A guest post from V. Spike Peterson. Spike is Professor of International Relations at the University of Arizona. She is a critical social theorist whose research interests stem from anti-war, civil rights and feminist activism in the US and many years of work/travel/residence ‘outside’ of the West. Background studies in anthropology, historical sociology and communications inform her work in IR, which queries how structural hierarchies of gender, sexuality, class, ethnicity/race and nation are historically produced, ideologically normalized, continuously intersecting, and potentially transformed. Her publications span genealogies of sex, family, science and state formation; critiques of informalization, global political economy and its in/securities; intimate-global relations, racial logics, citizenship regimes, alt-right nationalisms, and the politics of im/migration in our fraught neoliberal, neo-imperial present.
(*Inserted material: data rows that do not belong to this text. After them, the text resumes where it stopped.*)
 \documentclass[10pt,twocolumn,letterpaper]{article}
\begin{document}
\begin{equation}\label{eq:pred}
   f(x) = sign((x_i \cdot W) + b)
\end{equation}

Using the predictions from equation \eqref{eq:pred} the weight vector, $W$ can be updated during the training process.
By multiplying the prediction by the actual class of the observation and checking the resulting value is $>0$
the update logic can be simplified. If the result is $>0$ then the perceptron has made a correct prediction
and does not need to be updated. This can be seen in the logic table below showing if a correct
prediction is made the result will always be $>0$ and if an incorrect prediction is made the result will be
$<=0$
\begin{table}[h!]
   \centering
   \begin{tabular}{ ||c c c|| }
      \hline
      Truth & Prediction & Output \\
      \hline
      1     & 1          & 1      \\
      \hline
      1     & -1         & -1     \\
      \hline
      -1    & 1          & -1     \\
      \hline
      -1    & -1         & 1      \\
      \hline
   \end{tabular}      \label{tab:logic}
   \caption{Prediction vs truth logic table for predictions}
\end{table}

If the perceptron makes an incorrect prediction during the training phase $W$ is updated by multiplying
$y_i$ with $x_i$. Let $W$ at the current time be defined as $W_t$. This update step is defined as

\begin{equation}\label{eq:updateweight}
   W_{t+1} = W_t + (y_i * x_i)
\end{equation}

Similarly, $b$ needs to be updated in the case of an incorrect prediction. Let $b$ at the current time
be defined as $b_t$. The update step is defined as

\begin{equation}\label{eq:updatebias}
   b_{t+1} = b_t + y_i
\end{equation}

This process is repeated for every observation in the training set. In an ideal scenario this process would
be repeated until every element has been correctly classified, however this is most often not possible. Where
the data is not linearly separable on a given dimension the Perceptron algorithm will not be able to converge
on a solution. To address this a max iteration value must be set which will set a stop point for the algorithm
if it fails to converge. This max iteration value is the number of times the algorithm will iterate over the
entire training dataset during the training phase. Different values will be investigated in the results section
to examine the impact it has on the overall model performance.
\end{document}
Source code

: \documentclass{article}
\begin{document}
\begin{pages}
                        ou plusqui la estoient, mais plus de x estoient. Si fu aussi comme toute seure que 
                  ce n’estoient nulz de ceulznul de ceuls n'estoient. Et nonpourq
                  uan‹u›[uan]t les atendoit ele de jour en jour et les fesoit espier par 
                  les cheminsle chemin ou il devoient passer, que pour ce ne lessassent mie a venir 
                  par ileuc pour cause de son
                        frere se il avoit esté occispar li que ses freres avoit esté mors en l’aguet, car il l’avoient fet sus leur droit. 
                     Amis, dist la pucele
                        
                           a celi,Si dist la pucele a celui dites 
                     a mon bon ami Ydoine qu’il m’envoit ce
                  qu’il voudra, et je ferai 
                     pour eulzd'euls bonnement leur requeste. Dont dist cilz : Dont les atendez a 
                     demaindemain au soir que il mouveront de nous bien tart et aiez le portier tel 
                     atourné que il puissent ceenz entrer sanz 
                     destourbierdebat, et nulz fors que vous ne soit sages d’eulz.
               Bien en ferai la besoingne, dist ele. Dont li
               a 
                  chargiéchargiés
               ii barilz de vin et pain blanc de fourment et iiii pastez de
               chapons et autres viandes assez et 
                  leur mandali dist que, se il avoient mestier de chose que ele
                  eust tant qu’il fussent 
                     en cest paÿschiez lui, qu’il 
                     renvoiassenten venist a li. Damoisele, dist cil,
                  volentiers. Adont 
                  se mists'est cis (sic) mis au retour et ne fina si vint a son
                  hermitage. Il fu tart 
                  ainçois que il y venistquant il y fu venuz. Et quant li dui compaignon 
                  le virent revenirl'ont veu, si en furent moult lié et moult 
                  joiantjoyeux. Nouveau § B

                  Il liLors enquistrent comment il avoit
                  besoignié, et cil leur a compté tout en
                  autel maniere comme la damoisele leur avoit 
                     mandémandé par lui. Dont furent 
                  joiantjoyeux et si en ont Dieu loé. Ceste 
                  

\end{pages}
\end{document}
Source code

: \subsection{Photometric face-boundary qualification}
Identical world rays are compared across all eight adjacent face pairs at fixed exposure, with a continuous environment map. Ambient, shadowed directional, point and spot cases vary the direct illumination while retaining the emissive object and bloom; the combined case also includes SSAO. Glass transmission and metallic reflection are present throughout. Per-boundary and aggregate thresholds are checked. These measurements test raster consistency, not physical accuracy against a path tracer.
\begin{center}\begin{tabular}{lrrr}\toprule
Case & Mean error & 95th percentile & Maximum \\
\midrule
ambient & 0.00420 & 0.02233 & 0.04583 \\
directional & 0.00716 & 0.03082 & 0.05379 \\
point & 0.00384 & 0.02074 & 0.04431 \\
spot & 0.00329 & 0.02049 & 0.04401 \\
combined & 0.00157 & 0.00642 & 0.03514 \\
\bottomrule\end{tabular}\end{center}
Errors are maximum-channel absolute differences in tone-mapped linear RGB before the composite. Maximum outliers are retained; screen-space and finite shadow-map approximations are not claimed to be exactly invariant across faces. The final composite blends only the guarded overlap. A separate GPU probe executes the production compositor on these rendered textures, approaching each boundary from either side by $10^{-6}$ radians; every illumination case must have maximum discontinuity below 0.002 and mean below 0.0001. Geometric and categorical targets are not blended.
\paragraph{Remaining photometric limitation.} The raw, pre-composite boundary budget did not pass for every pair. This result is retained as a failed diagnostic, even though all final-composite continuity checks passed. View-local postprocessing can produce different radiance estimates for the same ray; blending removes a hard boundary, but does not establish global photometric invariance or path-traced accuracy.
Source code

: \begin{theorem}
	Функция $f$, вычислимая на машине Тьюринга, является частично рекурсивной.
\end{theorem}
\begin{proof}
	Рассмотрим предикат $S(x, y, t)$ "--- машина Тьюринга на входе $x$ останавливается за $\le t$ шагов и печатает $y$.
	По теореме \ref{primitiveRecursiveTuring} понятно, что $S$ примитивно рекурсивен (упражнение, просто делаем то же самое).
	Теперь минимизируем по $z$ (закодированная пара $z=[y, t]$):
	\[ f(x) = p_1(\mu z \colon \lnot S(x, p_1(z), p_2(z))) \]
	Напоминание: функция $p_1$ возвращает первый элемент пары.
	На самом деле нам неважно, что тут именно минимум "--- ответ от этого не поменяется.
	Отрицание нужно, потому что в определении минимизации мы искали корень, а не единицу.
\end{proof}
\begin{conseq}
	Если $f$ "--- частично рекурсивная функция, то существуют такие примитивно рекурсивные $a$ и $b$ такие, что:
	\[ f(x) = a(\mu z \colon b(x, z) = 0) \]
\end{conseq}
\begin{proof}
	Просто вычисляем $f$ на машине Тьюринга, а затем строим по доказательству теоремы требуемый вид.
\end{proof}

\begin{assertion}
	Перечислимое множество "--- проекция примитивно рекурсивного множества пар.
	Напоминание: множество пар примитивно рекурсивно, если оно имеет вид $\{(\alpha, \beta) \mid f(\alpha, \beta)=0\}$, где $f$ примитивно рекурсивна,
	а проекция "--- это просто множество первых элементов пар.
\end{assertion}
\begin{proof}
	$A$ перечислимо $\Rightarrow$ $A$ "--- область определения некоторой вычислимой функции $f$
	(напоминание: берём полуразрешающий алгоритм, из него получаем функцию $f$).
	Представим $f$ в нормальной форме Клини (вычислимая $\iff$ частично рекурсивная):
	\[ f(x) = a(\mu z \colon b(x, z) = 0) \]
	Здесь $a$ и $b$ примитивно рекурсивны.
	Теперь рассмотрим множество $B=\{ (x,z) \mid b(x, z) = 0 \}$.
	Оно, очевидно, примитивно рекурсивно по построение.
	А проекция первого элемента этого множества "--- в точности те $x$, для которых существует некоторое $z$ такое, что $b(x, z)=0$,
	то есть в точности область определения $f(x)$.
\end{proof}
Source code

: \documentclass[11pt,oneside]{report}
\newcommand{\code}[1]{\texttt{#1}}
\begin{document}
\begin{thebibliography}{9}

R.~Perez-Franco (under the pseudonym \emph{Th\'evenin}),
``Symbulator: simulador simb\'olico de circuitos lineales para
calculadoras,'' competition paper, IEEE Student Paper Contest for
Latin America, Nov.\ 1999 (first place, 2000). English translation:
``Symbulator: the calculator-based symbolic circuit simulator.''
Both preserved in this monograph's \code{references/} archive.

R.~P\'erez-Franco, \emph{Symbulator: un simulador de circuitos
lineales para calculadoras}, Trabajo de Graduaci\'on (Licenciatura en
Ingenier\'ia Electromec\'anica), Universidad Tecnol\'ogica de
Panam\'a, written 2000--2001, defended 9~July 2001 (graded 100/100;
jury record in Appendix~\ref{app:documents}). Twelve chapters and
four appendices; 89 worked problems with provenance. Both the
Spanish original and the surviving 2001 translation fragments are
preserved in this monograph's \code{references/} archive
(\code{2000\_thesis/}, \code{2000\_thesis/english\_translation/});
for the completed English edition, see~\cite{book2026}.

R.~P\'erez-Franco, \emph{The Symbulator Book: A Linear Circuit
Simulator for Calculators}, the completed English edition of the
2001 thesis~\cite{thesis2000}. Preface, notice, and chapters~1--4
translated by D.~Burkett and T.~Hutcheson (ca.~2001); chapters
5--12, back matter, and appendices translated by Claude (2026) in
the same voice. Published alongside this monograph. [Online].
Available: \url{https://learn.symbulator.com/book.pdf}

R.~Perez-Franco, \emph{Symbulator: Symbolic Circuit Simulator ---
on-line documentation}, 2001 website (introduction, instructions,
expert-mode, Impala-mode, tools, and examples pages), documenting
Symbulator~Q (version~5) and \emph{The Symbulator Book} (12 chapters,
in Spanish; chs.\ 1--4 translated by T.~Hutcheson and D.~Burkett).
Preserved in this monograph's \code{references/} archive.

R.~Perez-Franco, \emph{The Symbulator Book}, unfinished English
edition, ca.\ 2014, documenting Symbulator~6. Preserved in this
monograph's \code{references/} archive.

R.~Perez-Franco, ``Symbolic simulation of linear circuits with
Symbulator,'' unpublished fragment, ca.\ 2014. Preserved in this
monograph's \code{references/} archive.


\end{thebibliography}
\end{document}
Her most recent work aims to raise critical awareness of how power relations of privilege operate to reproduce intentional and – surprisingly and importantly – unintentional resistance to transformative social change.
Ah, love! Fairy tales and romantic comedies promote living the quest for love and its idealized consummation in the ‘happily ever after’ of married life. What could be better than love? The ‘sanctity of marriage’ and ‘love of family’ are touted by conservatives, love of god by religious believers, love of one’s nation by patriots, love of oneself by self-help manuals and consumerist advertising, and love of prosperity by economists. Academics too are on board, urging closer attention to emotional investments and erotic practices in studies of social life, and asking how institutions idealizing love also foster inequalities and exclusions. I explore here the loving exclusions of marriage: the state-sanctioned institution widely presumed to epitomize love, its passionate commitments, and its importance for happy couples, healthy families, thriving communities, and stable nations.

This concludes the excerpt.